Penerbit: OASE Mata Air Makna
Tebal: 256 halaman
Cetakan ke: XII, Juli 2010



“Duhai Kekasihku,andai aku tidak dapat mempersembahkan jiwaku kepadamu, maka lebih baik aku membuangnya dan kehilangan  ia untuk selamanya. Aku terbakar dalam api cinta. Aku tenggelam dalam air mata kesedihan. Bahkan matahari yang menyinari dunia dapat merasakan panasnya bara hasratku. Aku adalah ngengat yang terbang menembus malam untuk mengitari nyala api lilin. Oh, lilin jiwaku, jangan siksa aku ketika aku mengelilingimu! Kau telah memikatku, kau telah merampas takdirku, akalku, juga tubuhku.

“Engkau adalah penyebab kepedihanku, namun, meskipun demikian, cinta yang kurasakan padamu merupakan pelipurku, satu-satunya obat penyembuhku. Sungguh aneh, sebuah obat yang sekaligus penyebab rasa sakit yang lebih hebat! Andai sang angin dapat menyentuh bibirmu dan membawa kecupanmu kepadaku. Namun, aku akan menjadi cemburu kepada sang angin, dan menyesal sendiri karena telah menyuruhnya.


“Kekuatan jahat telah memisahkan kita,duhai kekasihku. Takdir telah menebar mantra jahatnya dan memukul jatuh cawan dari tanganku: anggur telah habis dan aku sekarat kehausan. Dan sekarang takdir sedang menertawakanku sementara aku terbaring sekarat. 

Memang, aku telah dikutuk oleh kekuatan jahat, oleh takdir, oleh apa pun namanya. Siapakah yang tidak takut terhadap musuh yang seperti ini? Orang-orang berusaha untuk melindungi diri mereka dari kekuatan jahat dengan mengenakan azimat biru; bahkan sang matahari, yang sangat takut akan kegelapan, mengenakan langit biru sebagai jubah untuk menangkal pengaruh jahat.
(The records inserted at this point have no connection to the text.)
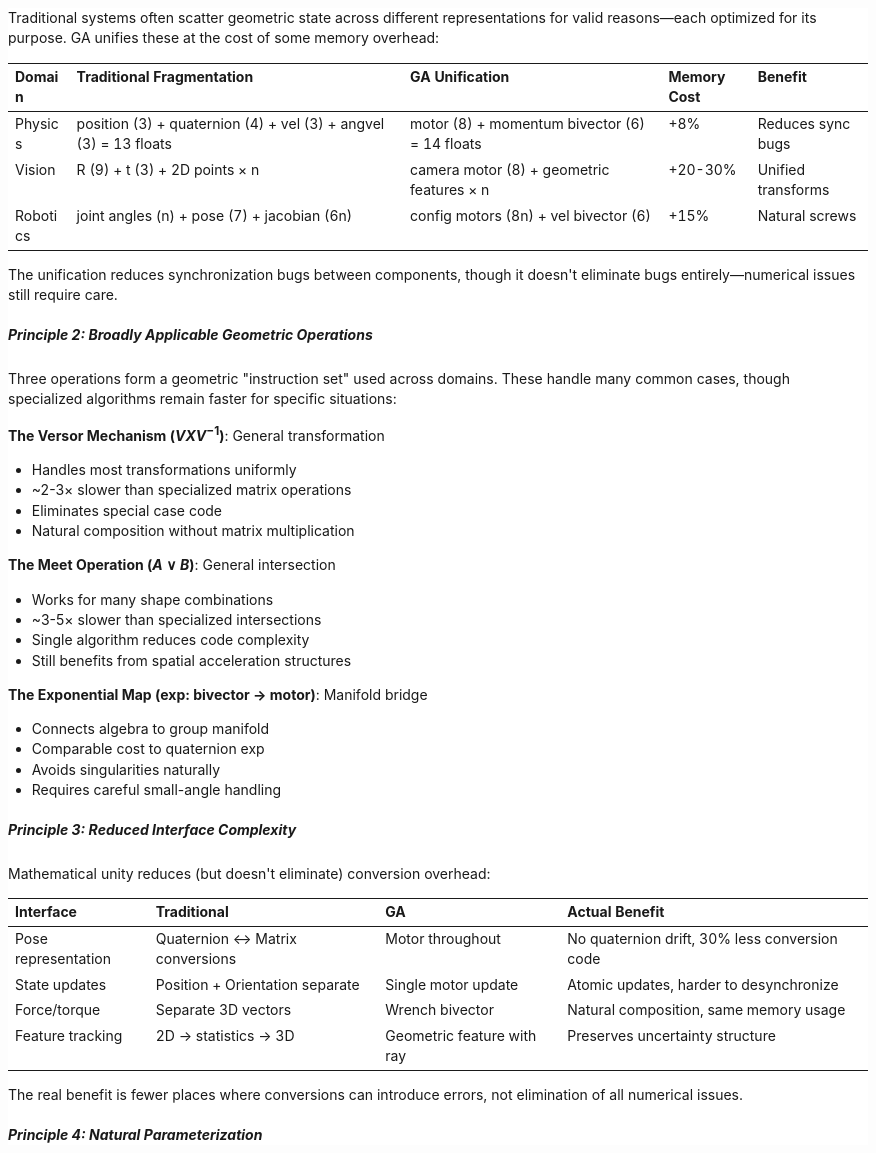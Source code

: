 Traditional systems often scatter geometric state across different representations for valid reasons—each optimized for its purpose. GA unifies these at the cost of some memory overhead:

| **Domain** | **Traditional Fragmentation** | **GA Unification** | **Memory Cost** | **Benefit** |
|:---|:---|:---|:---|:---|
| Physics | position (3) + quaternion (4) + vel (3) + angvel (3) = 13 floats | motor (8) + momentum bivector (6) = 14 floats | +8% | Reduces sync bugs |
| Vision | R (9) + t (3) + 2D points × n | camera motor (8) + geometric features × n | +20-30% | Unified transforms |
| Robotics | joint angles (n) + pose (7) + jacobian (6n) | config motors (8n) + vel bivector (6) | +15% | Natural screws |

The unification reduces synchronization bugs between components, though it doesn't eliminate bugs entirely—numerical issues still require care.

##### Principle 2: Broadly Applicable Geometric Operations

Three operations form a geometric "instruction set" used across domains. These handle many common cases, though specialized algorithms remain faster for specific situations:

**The Versor Mechanism ($VXV^{-1}$)**: General transformation
- Handles most transformations uniformly
- ~2-3× slower than specialized matrix operations
- Eliminates special case code
- Natural composition without matrix multiplication

**The Meet Operation ($A \vee B$)**: General intersection
- Works for many shape combinations
- ~3-5× slower than specialized intersections
- Single algorithm reduces code complexity
- Still benefits from spatial acceleration structures

**The Exponential Map (exp: bivector → motor)**: Manifold bridge
- Connects algebra to group manifold
- Comparable cost to quaternion exp
- Avoids singularities naturally
- Requires careful small-angle handling

##### Principle 3: Reduced Interface Complexity

Mathematical unity reduces (but doesn't eliminate) conversion overhead:

| **Interface** | **Traditional** | **GA** | **Actual Benefit** |
|:---|:---|:---|:---|
| Pose representation | Quaternion ↔ Matrix conversions | Motor throughout | No quaternion drift, 30% less conversion code |
| State updates | Position + Orientation separate | Single motor update | Atomic updates, harder to desynchronize |
| Force/torque | Separate 3D vectors | Wrench bivector | Natural composition, same memory usage |
| Feature tracking | 2D → statistics → 3D | Geometric feature with ray | Preserves uncertainty structure |

The real benefit is fewer places where conversions can introduce errors, not elimination of all numerical issues.

##### Principle 4: Natural Parameterization
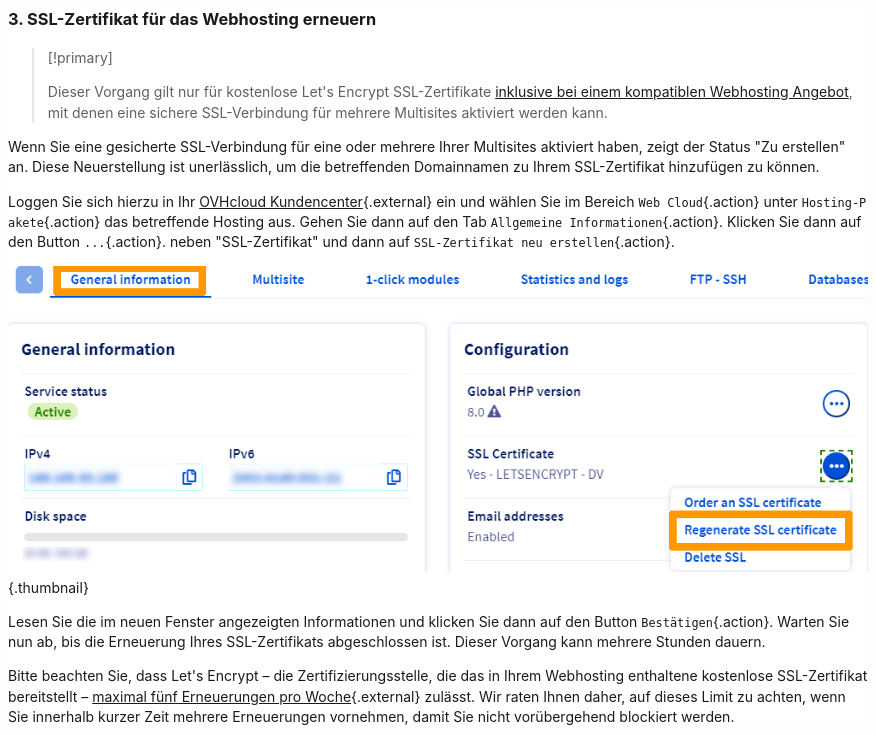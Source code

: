 ### 3. SSL-Zertifikat für das Webhosting erneuern <a name="regeneratessl"></a>

> [!primary]
>
> Dieser Vorgang gilt nur für kostenlose Let's Encrypt SSL-Zertifikate [inklusive bei einem kompatiblen Webhosting Angebot](https://www.ovhcloud.com/de/web-hosting/options/ssl/), mit denen eine sichere SSL-Verbindung für mehrere Multisites aktiviert werden kann.
>

Wenn Sie eine gesicherte SSL-Verbindung für eine oder mehrere Ihrer Multisites aktiviert haben, zeigt der Status "Zu erstellen" an. Diese Neuerstellung ist unerlässlich, um die betreffenden Domainnamen zu Ihrem SSL-Zertifikat hinzufügen zu können.

Loggen Sie sich hierzu in Ihr [OVHcloud Kundencenter](https://www.ovh.com/auth/?action=gotomanager&from=https://www.ovh.de/&ovhSubsidiary=de){.external} ein und wählen Sie im Bereich `Web Cloud`{.action} unter `Hosting-Pakete`{.action} das betreffende Hosting aus. Gehen Sie dann auf den Tab `Allgemeine Informationen`{.action}. Klicken Sie dann auf den Button `...`{.action}. neben "SSL-Zertifikat" und dann auf `SSL-Zertifikat neu erstellen`{.action}.

![ssl verwalten](images/manage-ssl-step7.png){.thumbnail}

Lesen Sie die im neuen Fenster angezeigten Informationen und klicken Sie dann auf den Button `Bestätigen`{.action}. Warten Sie nun ab, bis die Erneuerung Ihres SSL-Zertifikats abgeschlossen ist. Dieser Vorgang kann mehrere Stunden dauern.

Bitte beachten Sie, dass Let's Encrypt – die Zertifizierungsstelle, die das in Ihrem Webhosting enthaltene kostenlose SSL-Zertifikat bereitstellt – [maximal fünf Erneuerungen pro Woche](https://letsencrypt.org/docs/rate-limits/){.external} zulässt. Wir raten Ihnen daher, auf dieses Limit zu achten, wenn Sie innerhalb kurzer Zeit mehrere Erneuerungen vornehmen, damit Sie nicht vorübergehend blockiert werden.
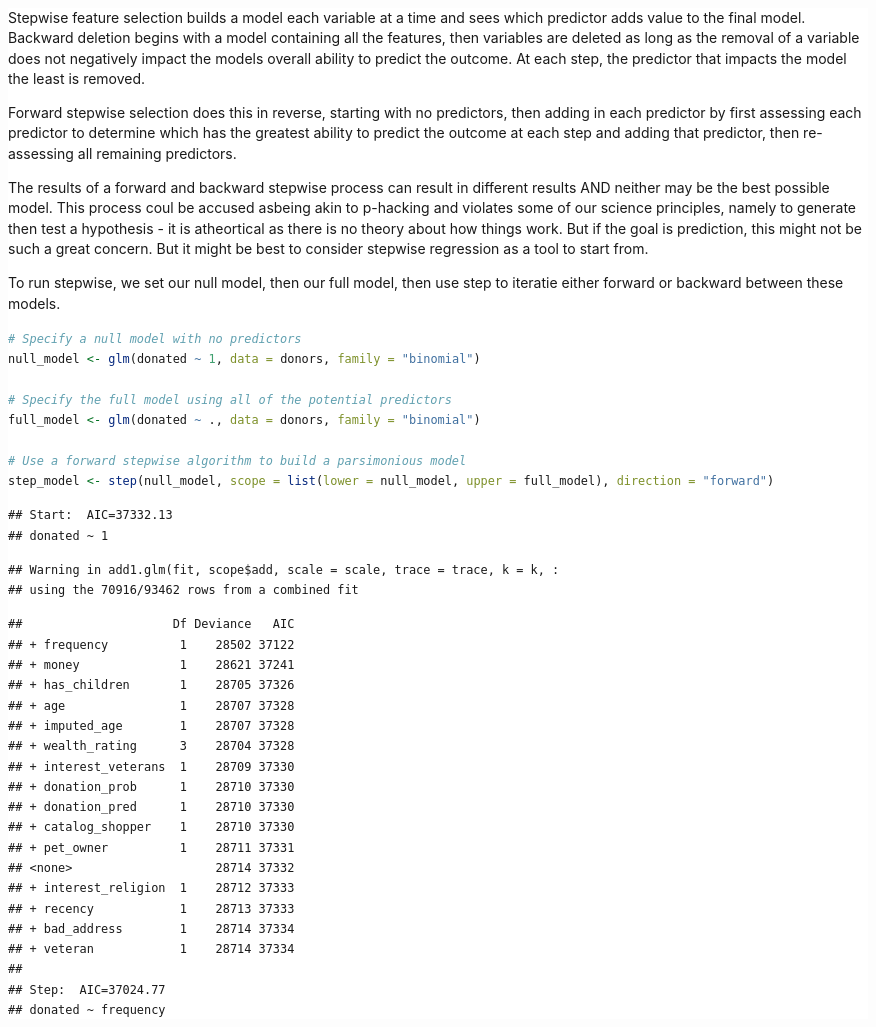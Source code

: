 Stepwise feature selection builds a model each variable at a time and sees which predictor adds value to the final model.  Backward deletion begins with a model containing all the features, then variables are deleted as long as the removal of a variable does not negatively impact the models overall ability to predict the outcome.  At each step, the predictor that impacts the model the least is removed.

Forward stepwise selection does this in reverse, starting with no predictors, then adding in each predictor by first assessing each predictor to determine which has the greatest ability to predict the outcome at each step and adding that predictor, then re-assessing all remaining predictors.

The results of a forward and backward stepwise process can result in different results AND neither may be the best possible model.  This process coul be accused asbeing akin to p-hacking and violates some of our science principles, namely to generate then test a hypothesis - it is atheortical as there is no theory about how things work.  But if the goal is prediction, this might not be such a great concern.  But it might be best to consider stepwise regression as a tool to start from.  

To run stepwise, we set our null model, then our full model, then use step to iteratie either forward or backward between these models.


```r
# Specify a null model with no predictors
null_model <- glm(donated ~ 1, data = donors, family = "binomial")

# Specify the full model using all of the potential predictors
full_model <- glm(donated ~ ., data = donors, family = "binomial")

# Use a forward stepwise algorithm to build a parsimonious model
step_model <- step(null_model, scope = list(lower = null_model, upper = full_model), direction = "forward")
```

```
## Start:  AIC=37332.13
## donated ~ 1
```

```
## Warning in add1.glm(fit, scope$add, scale = scale, trace = trace, k = k, :
## using the 70916/93462 rows from a combined fit
```

```
##                     Df Deviance   AIC
## + frequency          1    28502 37122
## + money              1    28621 37241
## + has_children       1    28705 37326
## + age                1    28707 37328
## + imputed_age        1    28707 37328
## + wealth_rating      3    28704 37328
## + interest_veterans  1    28709 37330
## + donation_prob      1    28710 37330
## + donation_pred      1    28710 37330
## + catalog_shopper    1    28710 37330
## + pet_owner          1    28711 37331
## <none>                    28714 37332
## + interest_religion  1    28712 37333
## + recency            1    28713 37333
## + bad_address        1    28714 37334
## + veteran            1    28714 37334
## 
## Step:  AIC=37024.77
## donated ~ frequency
```
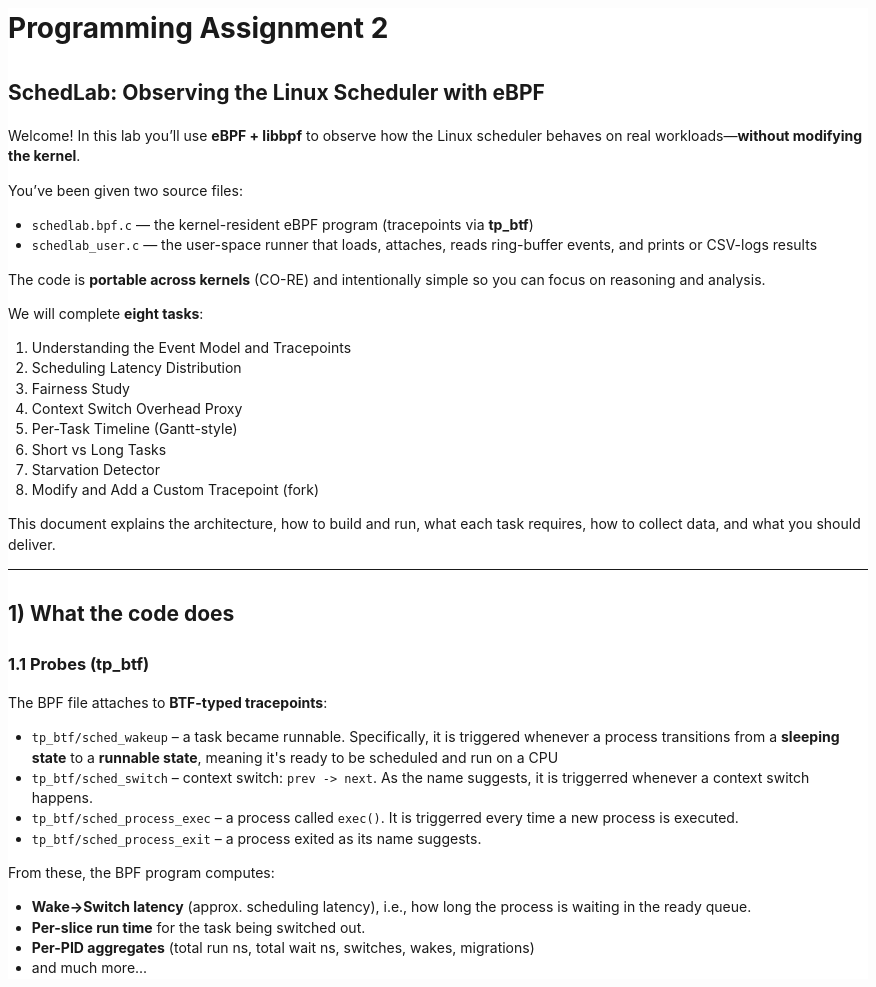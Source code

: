 # Programming Assignment 2

## SchedLab: Observing the Linux Scheduler with eBPF

Welcome! In this lab you’ll use **eBPF + libbpf** to observe how the Linux scheduler behaves on real workloads—**without modifying the kernel**.

You’ve been given two source files:

* `schedlab.bpf.c` — the kernel-resident eBPF program (tracepoints via **tp\_btf**)
* `schedlab_user.c` — the user-space runner that loads, attaches, reads ring-buffer events, and prints or CSV-logs results

The code is **portable across kernels** (CO-RE) and intentionally simple so you can focus on reasoning and analysis.

We will complete **eight tasks**:

1. Understanding the Event Model and Tracepoints
2. Scheduling Latency Distribution
3. Fairness Study
4. Context Switch Overhead Proxy
5. Per-Task Timeline (Gantt-style)
6. Short vs Long Tasks
7. Starvation Detector
8. Modify and Add a Custom Tracepoint (fork)

This document explains the architecture, how to build and run, what each task requires, how to collect data, and what you should deliver.

---

## 1) What the code does

### 1.1 Probes (tp\_btf)

The BPF file attaches to **BTF-typed tracepoints**:

* `tp_btf/sched_wakeup` – a task became runnable. Specifically, it is triggered whenever a process transitions from a **sleeping state** to a **runnable state**, meaning it's ready to be scheduled and run on a CPU
* `tp_btf/sched_switch` – context switch: `prev -> next`. As the name suggests, it is triggerred whenever a context switch happens.
* `tp_btf/sched_process_exec` – a process called `exec()`. It is triggerred every time a new process is executed.
* `tp_btf/sched_process_exit` – a process exited as its name suggests.

From these, the BPF program computes:

* **Wake→Switch latency** (approx. scheduling latency), i.e., how long the process is waiting in the ready queue.
* **Per-slice run time** for the task being switched out.
* **Per-PID aggregates** (total run ns, total wait ns, switches, wakes, migrations)
* and much more...
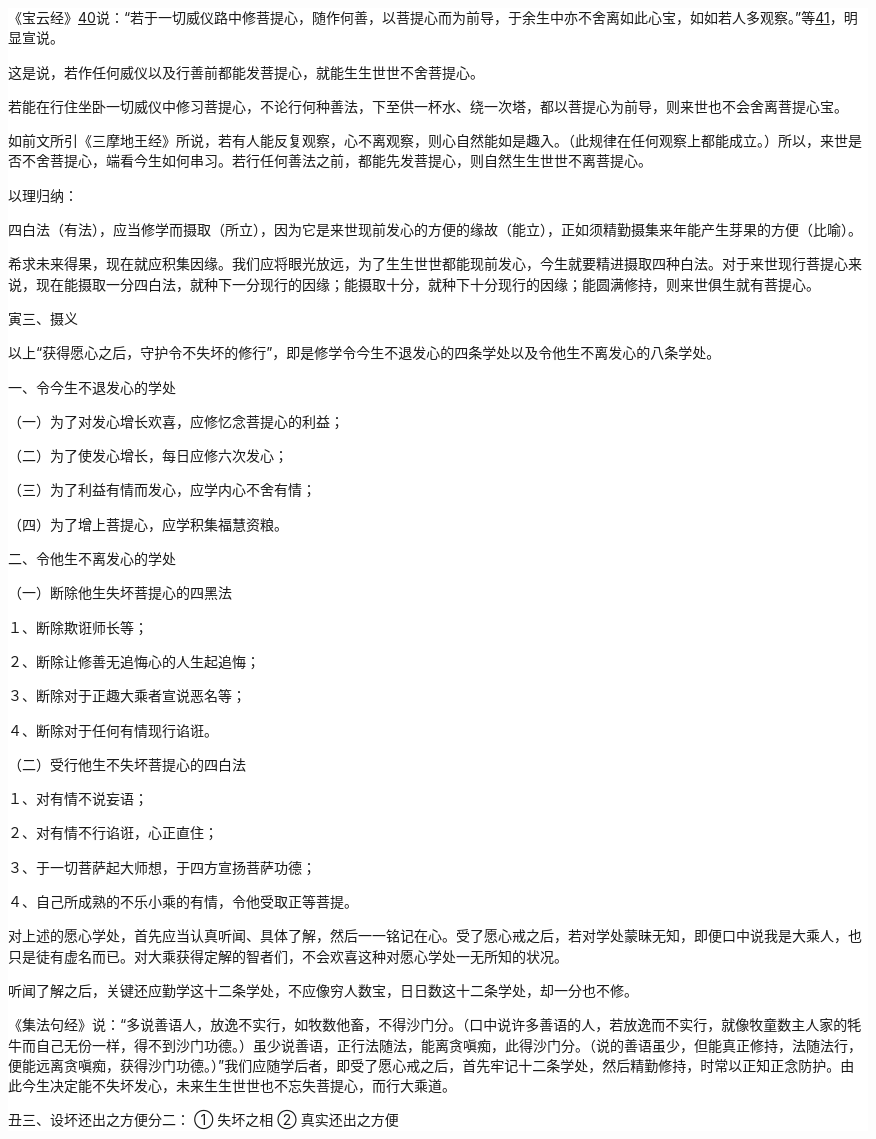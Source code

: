 《宝云经》[40](https://www.theqi.com/simplified/buddhism/GL3/doc14.html#p40)说：“若于一切威仪路中修菩提心，随作何善，以菩提心而为前导，于余生中亦不舍离如此心宝，如如若人多观察。”等[41](https://www.theqi.com/simplified/buddhism/GL3/doc14.html#p41)，明显宣说。

这是说，若作任何威仪以及行善前都能发菩提心，就能生生世世不舍菩提心。

若能在行住坐卧一切威仪中修习菩提心，不论行何种善法，下至供一杯水、绕一次塔，都以菩提心为前导，则来世也不会舍离菩提心宝。

如前文所引《三摩地王经》所说，若有人能反复观察，心不离观察，则心自然能如是趣入。（此规律在任何观察上都能成立。）所以，来世是否不舍菩提心，端看今生如何串习。若行任何善法之前，都能先发菩提心，则自然生生世世不离菩提心。

以理归纳：

四白法（有法），应当修学而摄取（所立），因为它是来世现前发心的方便的缘故（能立），正如须精勤摄集来年能产生芽果的方便（比喻）。

希求未来得果，现在就应积集因缘。我们应将眼光放远，为了生生世世都能现前发心，今生就要精进摄取四种白法。对于来世现行菩提心来说，现在能摄取一分四白法，就种下一分现行的因缘；能摄取十分，就种下十分现行的因缘；能圆满修持，则来世俱生就有菩提心。

寅三、摄义

以上“获得愿心之后，守护令不失坏的修行”，即是修学令今生不退发心的四条学处以及令他生不离发心的八条学处。

一、令今生不退发心的学处

（一）为了对发心增长欢喜，应修忆念菩提心的利益；

（二）为了使发心增长，每日应修六次发心；

（三）为了利益有情而发心，应学内心不舍有情；

（四）为了增上菩提心，应学积集福慧资粮。

二、令他生不离发心的学处

（一）断除他生失坏菩提心的四黑法

１、断除欺诳师长等；

２、断除让修善无追悔心的人生起追悔；

３、断除对于正趣大乘者宣说恶名等；

４、断除对于任何有情现行谄诳。

（二）受行他生不失坏菩提心的四白法

１、对有情不说妄语；

２、对有情不行谄诳，心正直住；

３、于一切菩萨起大师想，于四方宣扬菩萨功德；

４、自己所成熟的不乐小乘的有情，令他受取正等菩提。

对上述的愿心学处，首先应当认真听闻、具体了解，然后一一铭记在心。受了愿心戒之后，若对学处蒙昧无知，即便口中说我是大乘人，也只是徒有虚名而已。对大乘获得定解的智者们，不会欢喜这种对愿心学处一无所知的状况。

听闻了解之后，关键还应勤学这十二条学处，不应像穷人数宝，日日数这十二条学处，却一分也不修。

《集法句经》说：“多说善语人，放逸不实行，如牧数他畜，不得沙门分。（口中说许多善语的人，若放逸而不实行，就像牧童数主人家的牦牛而自己无份一样，得不到沙门功德。）虽少说善语，正行法随法，能离贪嗔痴，此得沙门分。（说的善语虽少，但能真正修持，法随法行，便能远离贪嗔痴，获得沙门功德。）”我们应随学后者，即受了愿心戒之后，首先牢记十二条学处，然后精勤修持，时常以正知正念防护。由此今生决定能不失坏发心，未来生生世世也不忘失菩提心，而行大乘道。

丑三、设坏还出之方便分二： ① 失坏之相 ② 真实还出之方便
 Aku tidak mengenakan sebuah azimat pun sehingga aku harus kehilangan segalanya. Benar, segalanya. Aku telah kehilangan segalanya karena aku telah kehilanganmu, karena engkau adalah segalanya bagiku. Kalau bukan ulah takdir, maka sudah sepantasnya aku untuk takut. Dan untuk marah….”Hal:25-26.


Kamu, duhai pembaca budiman, kamu pasti telah melewatkan yang bagian ini bukan?
Kamu, yang belum membaca kisah Laila Majnun, apa yang Kamu pikirkan ketika pertama kali mendengarnya dari mulut ke mulut oleh orang-orang sekitarmu?
Apakah tentang seorang wanita yang bernama Majnun karena gilanya? Apakah dia seorang wanita yang benar-benar gila?
Lalu, siapakah Laila Majnun? Apakah itu hanya seorang tokoh saja? Atau ada Laila dan ada Majnun? Dua orang?
Baiklah, tulisanku ini akan menjawab pertanyaan-pertanyaan yang menghantuimu selama ini. 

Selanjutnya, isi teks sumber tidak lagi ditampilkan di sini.